Dear all,

I have a question with regard to Instrumental variable regression.

My sample is identified at the firm-year level (combination of variable firm_id and year uniquely identifies my observations). My dependent variable (Y) also varies at that level (firm-year). Now, I am interested in the effect of a variable (X) that varies only by country. Also there is no variation in the combination of firm_id and country.

In an attempt to establish a causal link I used Stata command ivreg2 and included a new variable (Z) as an instrument for X. This variable Z also varies at the country level (same as X).

My commands look like this:

Code:
ivreg2 Y (X=Z), savefirst
This leads to approximately 13000 observations in the first stage and the second stage. First stage and second stage coefficients seem reasonable.

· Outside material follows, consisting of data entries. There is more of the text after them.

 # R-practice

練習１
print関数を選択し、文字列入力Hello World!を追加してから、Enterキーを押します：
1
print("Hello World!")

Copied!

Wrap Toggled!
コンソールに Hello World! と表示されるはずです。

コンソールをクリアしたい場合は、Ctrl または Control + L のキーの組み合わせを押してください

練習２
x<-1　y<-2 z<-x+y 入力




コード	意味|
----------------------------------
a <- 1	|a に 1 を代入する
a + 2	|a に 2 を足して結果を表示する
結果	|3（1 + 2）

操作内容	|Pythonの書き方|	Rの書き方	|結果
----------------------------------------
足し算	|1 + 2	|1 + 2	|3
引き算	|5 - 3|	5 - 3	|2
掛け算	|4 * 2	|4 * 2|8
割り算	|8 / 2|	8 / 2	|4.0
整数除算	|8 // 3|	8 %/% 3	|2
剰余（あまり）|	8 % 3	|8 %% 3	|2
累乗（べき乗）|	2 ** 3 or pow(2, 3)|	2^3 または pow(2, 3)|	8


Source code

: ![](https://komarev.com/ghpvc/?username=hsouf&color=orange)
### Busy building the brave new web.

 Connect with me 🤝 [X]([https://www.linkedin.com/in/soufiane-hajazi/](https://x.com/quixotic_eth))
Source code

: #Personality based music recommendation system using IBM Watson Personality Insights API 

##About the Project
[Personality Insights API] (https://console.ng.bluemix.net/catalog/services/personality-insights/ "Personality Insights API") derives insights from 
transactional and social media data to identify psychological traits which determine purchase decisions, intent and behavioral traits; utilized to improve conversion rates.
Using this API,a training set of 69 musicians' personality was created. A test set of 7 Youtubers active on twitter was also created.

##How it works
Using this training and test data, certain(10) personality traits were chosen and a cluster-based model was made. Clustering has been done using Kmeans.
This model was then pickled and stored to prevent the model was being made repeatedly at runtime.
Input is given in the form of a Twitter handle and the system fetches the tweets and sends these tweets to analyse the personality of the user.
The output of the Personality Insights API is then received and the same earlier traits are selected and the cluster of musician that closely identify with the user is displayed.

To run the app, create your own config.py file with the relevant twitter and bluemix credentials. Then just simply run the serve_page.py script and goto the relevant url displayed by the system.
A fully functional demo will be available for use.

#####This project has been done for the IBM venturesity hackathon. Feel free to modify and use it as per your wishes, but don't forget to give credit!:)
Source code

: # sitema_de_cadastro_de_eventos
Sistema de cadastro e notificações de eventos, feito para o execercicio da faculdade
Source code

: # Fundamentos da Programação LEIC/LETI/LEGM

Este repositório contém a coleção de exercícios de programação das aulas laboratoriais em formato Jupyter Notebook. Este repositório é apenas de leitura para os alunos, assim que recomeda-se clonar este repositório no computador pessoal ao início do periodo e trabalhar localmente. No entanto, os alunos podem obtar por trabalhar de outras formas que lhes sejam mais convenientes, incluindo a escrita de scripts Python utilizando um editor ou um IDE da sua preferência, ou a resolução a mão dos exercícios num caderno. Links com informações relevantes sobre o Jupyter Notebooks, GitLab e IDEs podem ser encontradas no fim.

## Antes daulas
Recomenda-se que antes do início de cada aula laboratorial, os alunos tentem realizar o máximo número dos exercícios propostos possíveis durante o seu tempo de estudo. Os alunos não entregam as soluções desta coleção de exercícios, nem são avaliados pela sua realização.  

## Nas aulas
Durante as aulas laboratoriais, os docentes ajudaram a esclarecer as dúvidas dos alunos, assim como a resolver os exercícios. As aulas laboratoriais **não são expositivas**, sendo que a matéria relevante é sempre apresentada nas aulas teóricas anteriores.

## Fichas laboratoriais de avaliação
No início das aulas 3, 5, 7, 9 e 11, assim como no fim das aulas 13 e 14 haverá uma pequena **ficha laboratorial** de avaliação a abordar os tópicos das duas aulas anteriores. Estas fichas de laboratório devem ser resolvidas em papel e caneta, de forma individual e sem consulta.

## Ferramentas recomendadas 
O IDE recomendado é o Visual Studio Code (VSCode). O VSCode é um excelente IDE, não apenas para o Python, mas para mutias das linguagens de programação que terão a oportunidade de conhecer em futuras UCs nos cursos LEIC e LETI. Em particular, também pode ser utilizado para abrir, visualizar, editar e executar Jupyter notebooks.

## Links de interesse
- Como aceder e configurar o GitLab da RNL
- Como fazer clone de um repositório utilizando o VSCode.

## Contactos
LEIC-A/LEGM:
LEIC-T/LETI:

Now, I received a comment that this is not the correct way to approach the Instrumental variable estimation. The comment says that I should run the First Stage regression on the country level only because X and Z only vary at this level. This would yield the correct coefficient that can be included in the second stage. I would end up with a first stage with approx. 30 observations and a second stage with 13000 observations. I did this "by hand" by merging the predicted values of X from a first regression on the country level to my firm-year sample. Then I included the predicted values in a simple OLS (reg). I am fairly sure that this is not correct because standard errors are incorrect when using predicted values in a simple OLS regression.

My question: Is there a way to approach this problem in Stata with ivreg or ivreg2? Or else, is there a way to do this "by hand" but handle the problem of using predicted values?

Thank you all very much in advance and best wishes,
Simon